Work to complete: Find all the lines in the entries below that hold the word "Volume" and copy them.

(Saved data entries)
☆ ☆ ☆ ☆ ☆ ☆ ☆
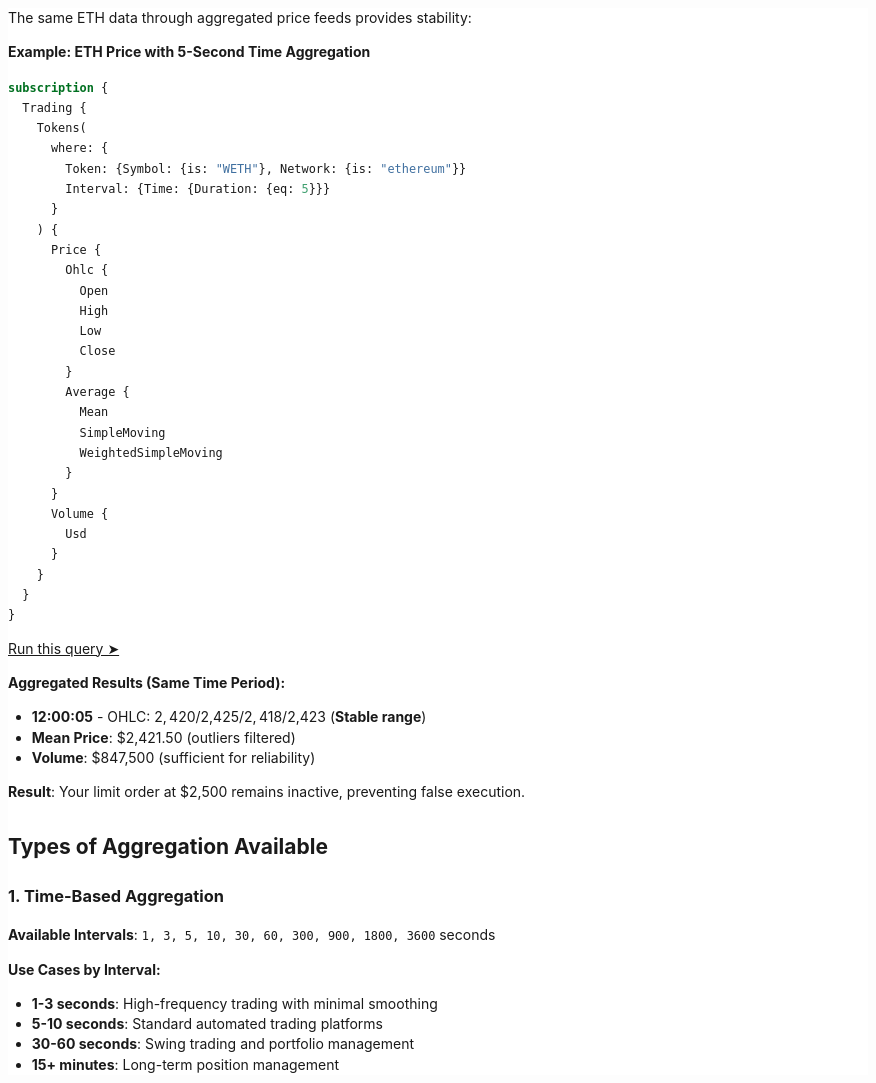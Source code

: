 The same ETH data through aggregated price feeds provides stability:

**Example: ETH Price with 5-Second Time Aggregation**
```graphql
subscription {
  Trading {
    Tokens(
      where: {
        Token: {Symbol: {is: "WETH"}, Network: {is: "ethereum"}}
        Interval: {Time: {Duration: {eq: 5}}}
      }
    ) {
      Price {
        Ohlc {
          Open
          High  
          Low
          Close
        }
        Average {
          Mean
          SimpleMoving
          WeightedSimpleMoving
        }
      }
      Volume {
        Usd
      }
    }
  }
}
```
[Run this query ➤](https://ide.bitquery.io/ETH-aggregated-5s-intervals)

**Aggregated Results (Same Time Period):**
- **12:00:05** - OHLC: $2,420/$2,425/$2,418/$2,423 (**Stable range**)
- **Mean Price**: $2,421.50 (outliers filtered)
- **Volume**: $847,500 (sufficient for reliability)

**Result**: Your limit order at $2,500 remains inactive, preventing false execution.

## Types of Aggregation Available

### **1. Time-Based Aggregation**

**Available Intervals**: `1, 3, 5, 10, 30, 60, 300, 900, 1800, 3600` seconds

**Use Cases by Interval:**
- **1-3 seconds**: High-frequency trading with minimal smoothing
- **5-10 seconds**: Standard automated trading platforms 
- **30-60 seconds**: Swing trading and portfolio management
- **15+ minutes**: Long-term position management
☆ ☆ ☆ ☆ ☆ ☆ ☆
The completed task:
      Volume {
- **Volume**: $847,500 (sufficient for reliability)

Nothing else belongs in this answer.